Our relationship has ended. It is useless to keep denying it. My writing muse and I, we don't talk anymore. I think she's having an affair with someone else and frankly, I'm also dating other creative muses. We are not into each other anymore. I used to believe people didn't change. Not in their essence, anyway. Writing stories was part of my essence. I could bet my life on it. I could change many things, except stop writing stories. It was what kept me sane because my life was madness.
In the search for challenges, I came up with the idea to learn about writing and, furthermore, to write in English. That way I would both learn to make better stories and improve my foreign language. It didn't work out as I expected. I don't think my muse liked the idea. It's not the English that bothered her. No. I think it was all the technical stuff I overwhelmed her with. In honor to the truth, I could feel how she grew more and more upset because the more I read, the less I wrote. Forcing the writing was useless. My muse made her point very clear.
I am a sensitive dragon, like any artist.

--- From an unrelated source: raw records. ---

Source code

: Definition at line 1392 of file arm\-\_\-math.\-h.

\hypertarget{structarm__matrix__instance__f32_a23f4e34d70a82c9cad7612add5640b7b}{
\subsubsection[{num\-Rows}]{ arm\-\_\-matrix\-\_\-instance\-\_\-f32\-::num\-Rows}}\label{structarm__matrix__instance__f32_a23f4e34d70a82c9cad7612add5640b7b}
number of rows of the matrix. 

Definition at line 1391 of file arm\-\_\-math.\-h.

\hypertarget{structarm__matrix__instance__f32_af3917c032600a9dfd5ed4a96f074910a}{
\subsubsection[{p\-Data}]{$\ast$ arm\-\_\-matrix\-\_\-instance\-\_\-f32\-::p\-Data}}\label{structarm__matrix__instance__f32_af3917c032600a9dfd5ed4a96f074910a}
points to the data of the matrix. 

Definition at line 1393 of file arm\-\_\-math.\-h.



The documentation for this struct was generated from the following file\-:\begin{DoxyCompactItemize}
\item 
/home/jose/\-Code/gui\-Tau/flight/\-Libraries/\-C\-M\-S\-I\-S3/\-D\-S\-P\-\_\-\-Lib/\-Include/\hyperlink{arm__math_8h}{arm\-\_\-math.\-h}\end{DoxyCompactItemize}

I don't react well to hostility, and worse if I feel ignored. "I was just trying to do you a favor, to improve you; but you know what? Screw you!" I told her. "Here it is my drawing muse, and my... my sculpting muse. And over there is my spiritual muse and they are kinder and prettier than you! Do you think I'll beg you? Ha! Dragons don't beg."
I threw my unfinished manuscript on her head and walked away. Bite that, I thought. My other muses welcomed me and comforted me. They kept my mind busy and my creativity need satisfied. But as in any divorce, there is the problem of friends. I came to the blogsphere as writer. The circle of friends I move in is mainly formed by writers. Not that they ask me how is my writing muse doing but reading about their achievements, and corresponding relationships with their own writing muses make me think on mine.
We were so close, I thought I would die writing stories. Actually, we never had a fight but until I tried "to make her better". She took serious offense in that. Whenever I run into the title of my unfinished manuscript (that is like ten times a day) something inside me cringes. She feels unfit, so do I. Nothing will make it better because we stopped liking each other. She felt useless. Probably because I told her she was useless, I don't quite remember now.
The point is I feel bad about losing her. Losing muses is not my idea of improving as an artist. Not at all. I blame myself. I wasn't strong enough to protect her, to defend her uniqueness. Maybe she wasn't perfect according to the Holy Rules of Modern Literature, but she made me happy. Sometimes, in the solitude of my creative sanctuary, I deeply regret ever wanting to be a best-selling author because that's what started all this mess in the first place.
She's gone and I just realized I've been talking to a cardboard shape of her she left by the corner.